Le poing de Béru se dresse au-dessus de sa pauvre frite.
— Au chouchol ! auvergnate-t-il.
Le Gros lui dit merci et lui met un coup de pompe dans le temporal.
— Ça va plus mieux vite que de lui poser un bâillon, explique-t-il.
Nous fonçons dans le garage, à la recherche d’un escalier et nous découvrons celui-ci, dans la petite cour fétide et noire située derrière le hangar. Deux bagnoles accidentées achèvent de rouiller tandis que d’énormes rats dégustent le crin des banquettes. Tout à fait entre nous et la paix d’Eraste, je ne suis pas rassuré à propos de Riri. Avec ma petite cervelle de flic à roulement à billes, je me dis que mon retard peut être vachement pernicieux pour le gars Belloise. Je risque fort de trouver ses os groupés par petits paquets, comme des bottes d’asperges !

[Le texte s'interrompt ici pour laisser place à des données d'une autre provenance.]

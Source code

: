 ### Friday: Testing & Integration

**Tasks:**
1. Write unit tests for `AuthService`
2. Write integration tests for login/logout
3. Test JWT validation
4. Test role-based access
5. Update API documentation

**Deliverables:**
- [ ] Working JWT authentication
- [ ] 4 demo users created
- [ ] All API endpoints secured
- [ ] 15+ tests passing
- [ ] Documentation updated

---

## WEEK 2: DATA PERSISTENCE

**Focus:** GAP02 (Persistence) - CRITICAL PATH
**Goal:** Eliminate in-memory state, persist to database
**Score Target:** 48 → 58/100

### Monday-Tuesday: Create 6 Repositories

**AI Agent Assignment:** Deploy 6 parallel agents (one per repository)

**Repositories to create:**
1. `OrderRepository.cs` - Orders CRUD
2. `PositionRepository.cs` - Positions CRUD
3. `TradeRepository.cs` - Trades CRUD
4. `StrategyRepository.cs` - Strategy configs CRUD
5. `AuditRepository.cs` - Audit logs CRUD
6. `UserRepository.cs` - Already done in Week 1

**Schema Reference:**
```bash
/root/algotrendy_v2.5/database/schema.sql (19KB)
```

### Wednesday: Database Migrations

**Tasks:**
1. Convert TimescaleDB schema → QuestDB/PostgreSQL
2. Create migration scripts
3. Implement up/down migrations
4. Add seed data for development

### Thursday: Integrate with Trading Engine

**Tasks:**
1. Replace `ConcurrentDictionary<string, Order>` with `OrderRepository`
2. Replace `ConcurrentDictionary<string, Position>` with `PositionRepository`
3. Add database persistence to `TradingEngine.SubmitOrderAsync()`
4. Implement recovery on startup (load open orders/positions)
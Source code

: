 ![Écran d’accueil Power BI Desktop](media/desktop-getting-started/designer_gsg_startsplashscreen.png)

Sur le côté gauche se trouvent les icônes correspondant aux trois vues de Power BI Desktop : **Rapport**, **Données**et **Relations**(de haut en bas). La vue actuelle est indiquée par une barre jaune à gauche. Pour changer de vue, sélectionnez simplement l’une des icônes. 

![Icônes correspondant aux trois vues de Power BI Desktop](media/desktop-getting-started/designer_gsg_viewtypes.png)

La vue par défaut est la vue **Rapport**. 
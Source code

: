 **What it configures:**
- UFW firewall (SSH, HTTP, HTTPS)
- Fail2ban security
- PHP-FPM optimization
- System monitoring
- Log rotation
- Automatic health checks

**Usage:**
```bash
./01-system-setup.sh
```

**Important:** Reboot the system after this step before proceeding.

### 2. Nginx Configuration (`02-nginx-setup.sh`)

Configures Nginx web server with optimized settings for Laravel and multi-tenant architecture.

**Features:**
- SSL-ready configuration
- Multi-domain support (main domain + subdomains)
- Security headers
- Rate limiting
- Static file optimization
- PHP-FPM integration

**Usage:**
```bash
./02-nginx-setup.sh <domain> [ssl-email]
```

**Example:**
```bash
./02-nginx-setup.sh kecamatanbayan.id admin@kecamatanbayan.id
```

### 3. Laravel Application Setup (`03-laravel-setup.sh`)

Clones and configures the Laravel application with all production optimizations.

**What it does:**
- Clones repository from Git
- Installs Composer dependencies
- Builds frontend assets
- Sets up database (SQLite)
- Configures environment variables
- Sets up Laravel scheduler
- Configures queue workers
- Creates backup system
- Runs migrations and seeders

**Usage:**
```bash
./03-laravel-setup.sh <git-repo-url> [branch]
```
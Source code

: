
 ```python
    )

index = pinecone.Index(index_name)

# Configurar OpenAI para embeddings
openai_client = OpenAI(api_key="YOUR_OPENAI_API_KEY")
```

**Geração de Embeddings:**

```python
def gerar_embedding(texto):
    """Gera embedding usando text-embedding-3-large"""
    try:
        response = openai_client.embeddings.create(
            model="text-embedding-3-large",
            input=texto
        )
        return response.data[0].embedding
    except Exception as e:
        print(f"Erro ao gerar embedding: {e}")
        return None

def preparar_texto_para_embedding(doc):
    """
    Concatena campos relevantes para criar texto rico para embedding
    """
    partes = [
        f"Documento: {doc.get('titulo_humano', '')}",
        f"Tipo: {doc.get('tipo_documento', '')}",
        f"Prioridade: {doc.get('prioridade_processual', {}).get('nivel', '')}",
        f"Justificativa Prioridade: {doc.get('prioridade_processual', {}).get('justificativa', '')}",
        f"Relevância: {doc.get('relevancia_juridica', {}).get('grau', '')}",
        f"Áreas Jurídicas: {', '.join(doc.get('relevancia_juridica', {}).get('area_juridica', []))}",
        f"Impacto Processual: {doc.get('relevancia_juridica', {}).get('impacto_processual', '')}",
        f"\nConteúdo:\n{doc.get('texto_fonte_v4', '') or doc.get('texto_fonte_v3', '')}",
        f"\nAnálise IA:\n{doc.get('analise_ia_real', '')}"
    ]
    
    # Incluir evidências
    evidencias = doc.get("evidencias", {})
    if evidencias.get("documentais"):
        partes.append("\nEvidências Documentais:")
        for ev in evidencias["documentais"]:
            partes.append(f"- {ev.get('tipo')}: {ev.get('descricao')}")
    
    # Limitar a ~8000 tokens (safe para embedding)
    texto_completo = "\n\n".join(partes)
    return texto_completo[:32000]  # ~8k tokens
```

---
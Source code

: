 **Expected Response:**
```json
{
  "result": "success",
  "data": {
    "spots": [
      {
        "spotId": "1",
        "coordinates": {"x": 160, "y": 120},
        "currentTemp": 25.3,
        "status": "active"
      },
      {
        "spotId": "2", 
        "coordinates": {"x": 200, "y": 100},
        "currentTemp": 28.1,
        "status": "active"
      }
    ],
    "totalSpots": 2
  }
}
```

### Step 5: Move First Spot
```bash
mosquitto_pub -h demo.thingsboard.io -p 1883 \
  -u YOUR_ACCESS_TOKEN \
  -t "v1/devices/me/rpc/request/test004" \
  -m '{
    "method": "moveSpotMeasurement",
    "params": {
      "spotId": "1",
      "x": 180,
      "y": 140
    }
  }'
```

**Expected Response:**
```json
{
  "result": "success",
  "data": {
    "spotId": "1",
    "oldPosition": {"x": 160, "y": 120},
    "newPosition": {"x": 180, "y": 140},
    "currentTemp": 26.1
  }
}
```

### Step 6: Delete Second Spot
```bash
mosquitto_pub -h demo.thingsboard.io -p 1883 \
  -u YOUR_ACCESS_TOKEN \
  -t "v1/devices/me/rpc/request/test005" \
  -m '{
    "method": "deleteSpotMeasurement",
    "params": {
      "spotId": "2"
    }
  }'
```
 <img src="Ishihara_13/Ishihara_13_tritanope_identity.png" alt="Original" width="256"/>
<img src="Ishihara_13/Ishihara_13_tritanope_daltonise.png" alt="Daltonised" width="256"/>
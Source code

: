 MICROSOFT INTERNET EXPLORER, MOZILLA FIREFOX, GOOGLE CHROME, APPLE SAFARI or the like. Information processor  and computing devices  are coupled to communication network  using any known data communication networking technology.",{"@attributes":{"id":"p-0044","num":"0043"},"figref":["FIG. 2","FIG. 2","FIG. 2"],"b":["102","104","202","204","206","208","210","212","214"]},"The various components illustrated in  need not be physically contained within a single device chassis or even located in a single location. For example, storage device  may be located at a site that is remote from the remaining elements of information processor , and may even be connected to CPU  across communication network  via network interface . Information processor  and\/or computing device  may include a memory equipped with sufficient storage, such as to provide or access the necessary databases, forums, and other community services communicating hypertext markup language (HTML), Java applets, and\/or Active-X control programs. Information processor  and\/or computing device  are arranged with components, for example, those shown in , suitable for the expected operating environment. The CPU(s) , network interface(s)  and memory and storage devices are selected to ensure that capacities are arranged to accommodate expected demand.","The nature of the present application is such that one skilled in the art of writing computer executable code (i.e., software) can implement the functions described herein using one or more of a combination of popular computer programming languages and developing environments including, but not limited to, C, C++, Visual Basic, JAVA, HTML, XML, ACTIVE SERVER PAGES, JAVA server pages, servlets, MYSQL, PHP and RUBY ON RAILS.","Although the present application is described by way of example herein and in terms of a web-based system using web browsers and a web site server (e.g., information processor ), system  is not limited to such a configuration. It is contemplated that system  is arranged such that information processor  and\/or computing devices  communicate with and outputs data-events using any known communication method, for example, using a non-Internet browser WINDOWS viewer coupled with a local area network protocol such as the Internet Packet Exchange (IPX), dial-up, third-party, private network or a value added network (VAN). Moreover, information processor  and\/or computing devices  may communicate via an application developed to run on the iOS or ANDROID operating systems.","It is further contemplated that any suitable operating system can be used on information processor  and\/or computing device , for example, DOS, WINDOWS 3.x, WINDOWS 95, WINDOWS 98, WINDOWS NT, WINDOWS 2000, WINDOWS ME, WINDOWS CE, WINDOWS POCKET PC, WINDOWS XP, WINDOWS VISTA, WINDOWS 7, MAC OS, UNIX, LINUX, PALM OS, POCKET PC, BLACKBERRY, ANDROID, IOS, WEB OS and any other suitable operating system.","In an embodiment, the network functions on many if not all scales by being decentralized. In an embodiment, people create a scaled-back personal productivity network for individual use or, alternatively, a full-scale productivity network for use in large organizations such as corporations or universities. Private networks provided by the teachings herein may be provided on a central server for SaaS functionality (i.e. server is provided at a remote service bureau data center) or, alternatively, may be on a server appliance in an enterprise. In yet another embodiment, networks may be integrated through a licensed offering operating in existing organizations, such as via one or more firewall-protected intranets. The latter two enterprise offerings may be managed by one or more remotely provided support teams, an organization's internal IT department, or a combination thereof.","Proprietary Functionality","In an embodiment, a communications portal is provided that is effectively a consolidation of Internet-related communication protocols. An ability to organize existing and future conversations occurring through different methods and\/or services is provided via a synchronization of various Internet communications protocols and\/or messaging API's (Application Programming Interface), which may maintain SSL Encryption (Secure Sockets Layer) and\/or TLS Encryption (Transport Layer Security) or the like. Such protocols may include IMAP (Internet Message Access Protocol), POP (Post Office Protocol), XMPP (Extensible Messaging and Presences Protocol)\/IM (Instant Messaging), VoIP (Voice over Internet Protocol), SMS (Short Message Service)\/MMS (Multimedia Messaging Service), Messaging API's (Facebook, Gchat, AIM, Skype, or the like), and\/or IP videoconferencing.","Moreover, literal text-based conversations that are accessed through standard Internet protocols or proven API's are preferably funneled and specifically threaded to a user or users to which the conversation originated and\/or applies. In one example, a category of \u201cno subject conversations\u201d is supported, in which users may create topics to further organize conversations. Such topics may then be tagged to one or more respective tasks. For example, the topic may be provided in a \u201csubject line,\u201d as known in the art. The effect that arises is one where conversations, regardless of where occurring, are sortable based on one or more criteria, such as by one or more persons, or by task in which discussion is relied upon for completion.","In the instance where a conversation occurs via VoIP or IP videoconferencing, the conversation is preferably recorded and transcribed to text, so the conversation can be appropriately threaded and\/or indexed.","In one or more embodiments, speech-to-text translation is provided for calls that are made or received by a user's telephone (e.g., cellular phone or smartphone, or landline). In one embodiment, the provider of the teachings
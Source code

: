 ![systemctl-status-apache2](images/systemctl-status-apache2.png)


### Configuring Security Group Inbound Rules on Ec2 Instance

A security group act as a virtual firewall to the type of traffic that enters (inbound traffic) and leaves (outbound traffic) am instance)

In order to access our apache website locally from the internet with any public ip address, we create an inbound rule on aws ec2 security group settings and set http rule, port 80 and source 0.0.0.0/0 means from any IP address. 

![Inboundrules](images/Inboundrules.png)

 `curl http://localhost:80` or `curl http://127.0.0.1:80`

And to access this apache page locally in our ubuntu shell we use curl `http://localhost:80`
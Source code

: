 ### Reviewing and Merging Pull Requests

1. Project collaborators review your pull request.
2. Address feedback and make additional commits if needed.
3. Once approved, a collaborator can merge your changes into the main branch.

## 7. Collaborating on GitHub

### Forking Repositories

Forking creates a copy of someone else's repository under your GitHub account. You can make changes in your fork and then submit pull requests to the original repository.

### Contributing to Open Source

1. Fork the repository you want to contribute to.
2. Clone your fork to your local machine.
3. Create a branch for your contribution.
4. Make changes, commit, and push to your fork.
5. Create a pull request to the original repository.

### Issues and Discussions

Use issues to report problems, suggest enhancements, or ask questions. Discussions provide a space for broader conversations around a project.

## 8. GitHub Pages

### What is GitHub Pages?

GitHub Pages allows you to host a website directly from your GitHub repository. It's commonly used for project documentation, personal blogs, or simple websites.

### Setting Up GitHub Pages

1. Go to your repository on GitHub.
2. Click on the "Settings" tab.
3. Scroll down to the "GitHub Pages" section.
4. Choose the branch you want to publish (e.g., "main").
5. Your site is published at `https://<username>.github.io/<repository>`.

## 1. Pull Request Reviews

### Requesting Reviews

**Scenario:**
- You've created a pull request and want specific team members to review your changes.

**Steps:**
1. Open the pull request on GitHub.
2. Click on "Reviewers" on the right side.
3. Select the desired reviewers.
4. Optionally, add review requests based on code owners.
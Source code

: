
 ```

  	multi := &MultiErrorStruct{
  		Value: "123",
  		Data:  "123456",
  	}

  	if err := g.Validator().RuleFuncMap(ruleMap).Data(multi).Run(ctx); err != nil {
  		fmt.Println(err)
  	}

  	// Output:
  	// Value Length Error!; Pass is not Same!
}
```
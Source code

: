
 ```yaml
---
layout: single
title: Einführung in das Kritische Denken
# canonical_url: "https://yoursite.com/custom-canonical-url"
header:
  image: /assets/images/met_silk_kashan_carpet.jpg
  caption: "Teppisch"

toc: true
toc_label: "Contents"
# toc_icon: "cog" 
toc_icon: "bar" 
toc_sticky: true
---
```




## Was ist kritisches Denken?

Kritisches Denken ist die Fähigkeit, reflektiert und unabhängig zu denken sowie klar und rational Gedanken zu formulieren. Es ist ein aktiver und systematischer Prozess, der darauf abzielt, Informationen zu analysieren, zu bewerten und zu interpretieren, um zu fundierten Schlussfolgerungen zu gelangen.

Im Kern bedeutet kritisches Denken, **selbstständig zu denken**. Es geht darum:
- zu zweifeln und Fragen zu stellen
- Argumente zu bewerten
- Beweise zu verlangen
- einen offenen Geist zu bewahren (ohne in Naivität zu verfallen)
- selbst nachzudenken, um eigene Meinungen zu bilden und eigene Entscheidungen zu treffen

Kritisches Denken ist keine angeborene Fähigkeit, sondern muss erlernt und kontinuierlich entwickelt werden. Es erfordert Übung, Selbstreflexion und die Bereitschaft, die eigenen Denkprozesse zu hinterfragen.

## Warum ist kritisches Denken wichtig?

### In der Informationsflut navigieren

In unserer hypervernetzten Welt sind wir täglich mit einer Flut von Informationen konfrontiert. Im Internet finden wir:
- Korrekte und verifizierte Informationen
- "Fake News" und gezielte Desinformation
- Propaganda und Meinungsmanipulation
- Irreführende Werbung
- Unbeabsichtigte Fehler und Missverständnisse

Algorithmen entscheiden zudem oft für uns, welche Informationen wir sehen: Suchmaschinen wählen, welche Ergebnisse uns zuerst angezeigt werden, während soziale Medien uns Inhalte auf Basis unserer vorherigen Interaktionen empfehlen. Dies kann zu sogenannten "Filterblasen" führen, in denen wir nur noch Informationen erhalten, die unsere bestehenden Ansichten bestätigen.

Nous descendons un escadrin étroit, plein de salpêtre (nous ne sommes pas éloignés de la Salpêtrière, ne l’oublions point), et nous atteignons une cave voûtée. Je perçois un rai de lumière (ce qui est plus joyeux qu’un rai du culte) et un bruit de voix, en provenance d’un local situé au bout du couloir.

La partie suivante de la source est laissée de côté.